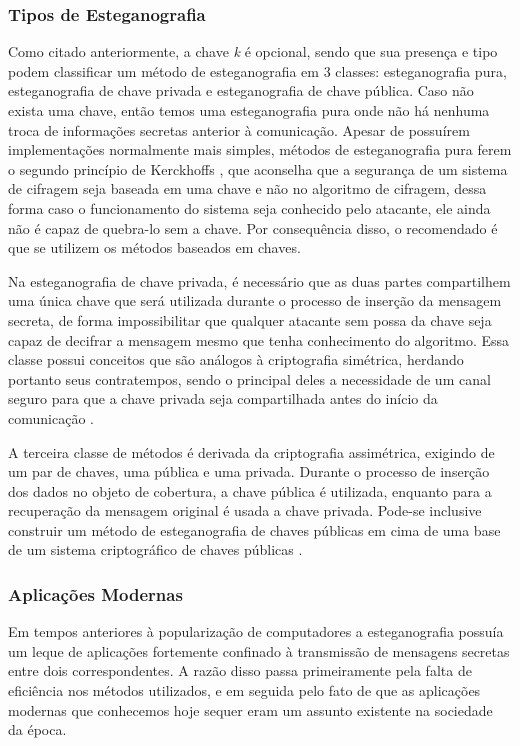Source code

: \subsubsection{Tipos de Esteganografia}

Como citado anteriormente, a chave \textit{k} é opcional, sendo que sua presença e tipo podem classificar um método de esteganografia em 3 classes: esteganografia pura, esteganografia de chave privada e esteganografia de chave pública. Caso não exista uma chave, então temos uma esteganografia pura onde não há nenhuma troca de informações secretas anterior à comunicação. Apesar de possuírem implementações normalmente mais simples, métodos de esteganografia pura ferem o segundo princípio de Kerckhoffs \cite{Kerckhoffs1883}, que aconselha que a segurança de um sistema de cifragem seja baseada em uma chave e não no algoritmo de cifragem, dessa forma caso o funcionamento do sistema seja conhecido pelo atacante, ele ainda não é capaz de quebra-lo sem a chave. Por consequência disso, o recomendado é que se utilizem os métodos baseados em chaves.

 Na esteganografia de chave privada, é necessário que as duas partes compartilhem uma única chave que será utilizada durante o processo de inserção da mensagem secreta, de forma impossibilitar que qualquer atacante sem possa da chave seja capaz de decifrar a mensagem mesmo que tenha conhecimento do algoritmo. Essa classe possui conceitos que são análogos à criptografia simétrica, herdando portanto seus contratempos, sendo o principal deles a necessidade de um canal seguro para que a chave privada seja compartilhada antes do início da comunicação \cite{anderson}.

 A terceira classe de métodos é derivada da criptografia assimétrica, exigindo de um par de chaves, uma pública e uma privada. Durante o processo de inserção dos dados no objeto de cobertura, a chave pública é utilizada, enquanto para a recuperação da mensagem original é usada a chave privada. Pode-se inclusive construir um método de esteganografia de chaves públicas em cima de uma base de um sistema criptográfico de chaves públicas \cite{anderson}.

 \subsubsection{Aplicações Modernas}

 Em tempos anteriores à popularização de computadores a esteganografia possuía um leque de aplicações fortemente confinado à transmissão de mensagens secretas entre dois correspondentes. A razão disso passa primeiramente pela falta de eficiência nos métodos utilizados, e em seguida pelo fato de que as aplicações modernas que conhecemos hoje sequer eram um assunto existente na sociedade da época.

------

• **REQUIRED ACTION**: Show every line in the records above that contains the word "subsubsection".

• **RESULT OF THE TASK**:
: \subsubsection{Tipos de Esteganografia}
 \subsubsection{Aplicações Modernas}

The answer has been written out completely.